The technology revolution in general aviation is transforming aviation litigation. In many cases, speculative claims have been supplanted by highly detailed data about aircraft involved in accidents, how pilots flew those aircraft and the events leading up to an accident.
Aviation lawyers must be familiar with technological advances and trends and how such technology might cause or reveal the causes of accidents. Likewise, aviation attorneys must have access to expert witnesses capable of accurately translating data from a variety of devices and technologies and incorporating it into an accident investigation.
Aviation is commonly divided into four segments: airlines, military, public use and general aviation (GA), which is all other aviation. GA encompasses a wide variety of activities, including flight training; business aviation; nonscheduled charter, personal and pleasure flying; package delivery; agricultural aviation; medical evacuation and much more.
While around 500 airports in the United States have airline service, more than 5,500 airports in the country are available to GA. For most communities, GA provides the sole means of access to the national air transportation system.
While airline accidents spawn a host of lawsuits, they occur relatively rarely. They frequently are subject to international treaties, which mandate liability and damages. GA accidents, on the other hand, often require litigation of causation and damages, applying appropriate state law standards. Technological advances in GA are transforming the face of aviation litigation.
The military developed the global positioning system (GPS) as a precise means of navigating without reliance on ground-based transmitters. Instead, GPS relies on computer analysis of signals received from satellites orbiting the Earth to compute location.
While GPS has proliferated into a wide variety of consumer electronics, aviation was among the first civilian industries to capitalize on GPS. GPS has revolutionized aviation, mitigating common risks, such as becoming lost, and collisions with rising terrain and obstacles. GPS has also given the world of GA to precision instrument approaches in poor visibility at many airports where such approaches had never before been available.
Weather-related issues remain a leading cause of aviation accidents. Satellite delivery of near-real time weather information, including the National Weather Service’s Next-Generation Radar (NEXRAD) weather imagery, has proven almost as revolutionary to GA as GPS.
GA pilots previously relied on pre-flight weather briefings to avoid adverse weather, supplemented by in-flight conversations with weather personnel and onboard weather radar in more sophisticated aircraft. But now, XM and Sirius satellites can transmit weather data directly into the cockpits of GA aircraft in flight. This is important for lawyers for a number of reasons.
While such near-real-time information has enabled many GA pilots to mitigate and avoid weather hazards, paradoxically, some pilots have become less risk averse when armed with onboard weather information. The National Transportation Safety Board recently issued a warning to pilots, reminding them of the delay between transmission of NEXRAD signals and the actual weather events depicted.

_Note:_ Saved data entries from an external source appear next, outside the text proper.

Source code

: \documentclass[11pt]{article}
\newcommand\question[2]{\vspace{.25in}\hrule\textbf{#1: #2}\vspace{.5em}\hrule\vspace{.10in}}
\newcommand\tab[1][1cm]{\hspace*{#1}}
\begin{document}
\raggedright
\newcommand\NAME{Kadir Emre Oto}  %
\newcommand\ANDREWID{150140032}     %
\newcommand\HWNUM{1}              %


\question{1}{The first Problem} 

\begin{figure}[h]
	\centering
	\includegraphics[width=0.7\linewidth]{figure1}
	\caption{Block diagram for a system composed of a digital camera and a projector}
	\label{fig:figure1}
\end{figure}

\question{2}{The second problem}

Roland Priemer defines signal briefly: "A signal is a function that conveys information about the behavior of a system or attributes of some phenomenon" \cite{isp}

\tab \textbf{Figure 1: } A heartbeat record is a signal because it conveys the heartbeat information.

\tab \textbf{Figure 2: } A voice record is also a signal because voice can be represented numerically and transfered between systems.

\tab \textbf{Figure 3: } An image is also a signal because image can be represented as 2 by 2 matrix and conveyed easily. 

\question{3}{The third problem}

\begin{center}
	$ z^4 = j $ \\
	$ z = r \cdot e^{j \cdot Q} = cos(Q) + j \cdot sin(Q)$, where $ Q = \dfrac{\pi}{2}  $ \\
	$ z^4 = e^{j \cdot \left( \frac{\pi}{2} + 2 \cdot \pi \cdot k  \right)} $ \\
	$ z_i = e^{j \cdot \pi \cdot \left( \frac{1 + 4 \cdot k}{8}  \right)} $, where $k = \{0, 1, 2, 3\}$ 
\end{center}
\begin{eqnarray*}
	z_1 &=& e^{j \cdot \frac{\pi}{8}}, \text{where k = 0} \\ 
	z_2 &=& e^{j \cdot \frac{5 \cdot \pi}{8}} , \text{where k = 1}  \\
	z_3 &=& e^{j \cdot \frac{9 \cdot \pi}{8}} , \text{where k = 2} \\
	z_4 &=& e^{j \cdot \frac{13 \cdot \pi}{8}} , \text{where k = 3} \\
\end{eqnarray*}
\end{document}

A false sense of safety is dangerous. Fast-developing thunderstorms can intensify more rapidly than transmitted NEXRAD images can depict. Additionally, various types of weather imagery may only display one facet of developing weather, such as precipitation or lightning, and cannot fully capture the intensity of the weather an aircraft may encounter.
A New Record
Historically, only airliners and large business jets were equipped with flight data recorders, leaving accident investigators and aviation lawyers to rely more on circumstantial evidence to search for causes of a GA accident. New technologies have brought detailed and accurate data recording to virtually all levels of GA.
Aviation GPS receivers typically record details of flights in memory, which can be used to reconstruct many aspects of an accident flight. Handheld GPS units, both those built for aviation and those based on popular tablet computers, frequently retain recoverable data, even if the unit itself is destroyed in an accident.
Computer displays increasingly have supplanted the typical aircraft cockpit full of round instruments. These so-called glass cockpits provide pilots with the information necessary to fly. While such displays initially were found only outside general aviation, antiskid and antilock braking technology developed for the auto industry led avionics manufacturers to develop small, inexpensive and very accurate altitude heading reference systems (AHRS), which constantly detect an airplane’s attitude, acceleration and movement.
AHRS allows glass cockpits to display basic information necessary to control an airplane without outside visual references (helpful when flying in clouds or at night). AHRS has the added benefit of not relying on heavy mechanical gyroscopes powered by pneumatic suction pumps. Even more than portable devices, glass cockpits, driven by AHRS, record a wealth of information about every aspect of an airplane’s performance on a continual basis.
Advances — in measuring, monitoring and recording performance and trends of jet, turboprop and piston aircraft engines — assist pilots in flight. Mechanics who are performing routine inspections and diagnosing anomalies can use such technologies in ways unimaginable just a few decades ago. Engine monitoring data can be vital in investigating and litigating aircraft accidents in which engine failures played a role.
Armed with data from these devices and technologies and experts who know how to use it, aviation lawyers now can present juries with highly detailed, compelling depictions of how an airplane crashed.
Conversely, aviation lawyers must have in-depth knowledge of such technologies to catch an opposing lawyer or expert drawing an erroneous conclusion from available data, ignoring one cause to focus on another, or even massaging data to persuade a jury to believe a conclusion not actually supported by the available data at all.